Collection entries:
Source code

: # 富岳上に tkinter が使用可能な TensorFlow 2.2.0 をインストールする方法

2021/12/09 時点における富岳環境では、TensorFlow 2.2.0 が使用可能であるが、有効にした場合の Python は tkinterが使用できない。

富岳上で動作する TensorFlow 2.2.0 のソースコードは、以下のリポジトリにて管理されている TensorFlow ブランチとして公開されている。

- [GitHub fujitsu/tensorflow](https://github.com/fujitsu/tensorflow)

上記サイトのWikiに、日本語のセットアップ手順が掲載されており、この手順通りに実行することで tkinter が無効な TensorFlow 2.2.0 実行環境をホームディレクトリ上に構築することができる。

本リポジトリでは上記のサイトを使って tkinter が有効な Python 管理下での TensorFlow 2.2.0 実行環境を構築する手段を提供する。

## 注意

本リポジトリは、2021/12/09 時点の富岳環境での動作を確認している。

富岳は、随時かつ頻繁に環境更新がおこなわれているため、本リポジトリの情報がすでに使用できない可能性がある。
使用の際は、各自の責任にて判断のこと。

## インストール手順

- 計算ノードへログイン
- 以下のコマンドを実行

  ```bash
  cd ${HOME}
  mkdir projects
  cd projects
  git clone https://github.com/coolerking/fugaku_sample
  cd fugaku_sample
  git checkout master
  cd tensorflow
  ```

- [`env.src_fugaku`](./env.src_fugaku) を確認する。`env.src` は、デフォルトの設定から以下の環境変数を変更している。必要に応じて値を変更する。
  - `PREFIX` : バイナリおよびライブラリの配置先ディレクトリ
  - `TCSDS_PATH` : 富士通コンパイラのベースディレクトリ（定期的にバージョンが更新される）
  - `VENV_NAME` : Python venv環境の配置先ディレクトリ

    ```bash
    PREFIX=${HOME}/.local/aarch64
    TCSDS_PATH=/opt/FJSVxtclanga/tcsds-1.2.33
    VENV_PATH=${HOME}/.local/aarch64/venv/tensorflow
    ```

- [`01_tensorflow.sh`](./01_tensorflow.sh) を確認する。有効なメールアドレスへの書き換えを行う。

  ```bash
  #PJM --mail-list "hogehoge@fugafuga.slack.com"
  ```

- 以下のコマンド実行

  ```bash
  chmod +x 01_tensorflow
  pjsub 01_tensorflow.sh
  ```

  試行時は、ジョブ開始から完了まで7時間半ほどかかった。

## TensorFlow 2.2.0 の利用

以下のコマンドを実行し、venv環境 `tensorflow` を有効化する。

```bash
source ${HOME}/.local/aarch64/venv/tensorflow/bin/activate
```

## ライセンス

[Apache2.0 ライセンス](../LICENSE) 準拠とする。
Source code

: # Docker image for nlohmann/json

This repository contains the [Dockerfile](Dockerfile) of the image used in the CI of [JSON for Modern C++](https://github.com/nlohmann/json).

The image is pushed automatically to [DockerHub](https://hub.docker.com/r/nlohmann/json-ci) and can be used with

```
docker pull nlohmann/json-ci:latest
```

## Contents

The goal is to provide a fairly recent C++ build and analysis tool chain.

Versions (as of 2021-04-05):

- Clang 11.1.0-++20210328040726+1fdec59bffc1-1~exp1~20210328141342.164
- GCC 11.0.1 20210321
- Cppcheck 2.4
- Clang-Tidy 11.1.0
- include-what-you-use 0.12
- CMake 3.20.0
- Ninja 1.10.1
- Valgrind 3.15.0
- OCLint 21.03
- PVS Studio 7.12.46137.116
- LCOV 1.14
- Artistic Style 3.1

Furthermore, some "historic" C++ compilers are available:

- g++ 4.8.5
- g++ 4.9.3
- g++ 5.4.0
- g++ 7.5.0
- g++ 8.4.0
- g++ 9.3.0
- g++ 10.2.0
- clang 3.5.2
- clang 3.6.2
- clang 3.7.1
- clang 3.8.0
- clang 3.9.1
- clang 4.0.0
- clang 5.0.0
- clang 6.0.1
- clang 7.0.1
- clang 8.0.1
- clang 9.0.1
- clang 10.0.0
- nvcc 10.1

YOUR GOAL.
Could you output, exactly and with nothing else, the lines from the start of the records through the line containing "上記サイトのWikiに、日本語のセットアップ手順が掲載されており、この手順通りに実行することで tkinter が無効な"?

SOLUTION.
Source code

: # 富岳上に tkinter が使用可能な TensorFlow 2.2.0 をインストールする方法

2021/12/09 時点における富岳環境では、TensorFlow 2.2.0 が使用可能であるが、有効にした場合の Python は tkinterが使用できない。

富岳上で動作する TensorFlow 2.2.0 のソースコードは、以下のリポジトリにて管理されている TensorFlow ブランチとして公開されている。

- [GitHub fujitsu/tensorflow](https://github.com/fujitsu/tensorflow)

上記サイトのWikiに、日本語のセットアップ手順が掲載されており、この手順通りに実行することで tkinter が無効な TensorFlow 2.2.0 実行環境をホームディレクトリ上に構築することができる。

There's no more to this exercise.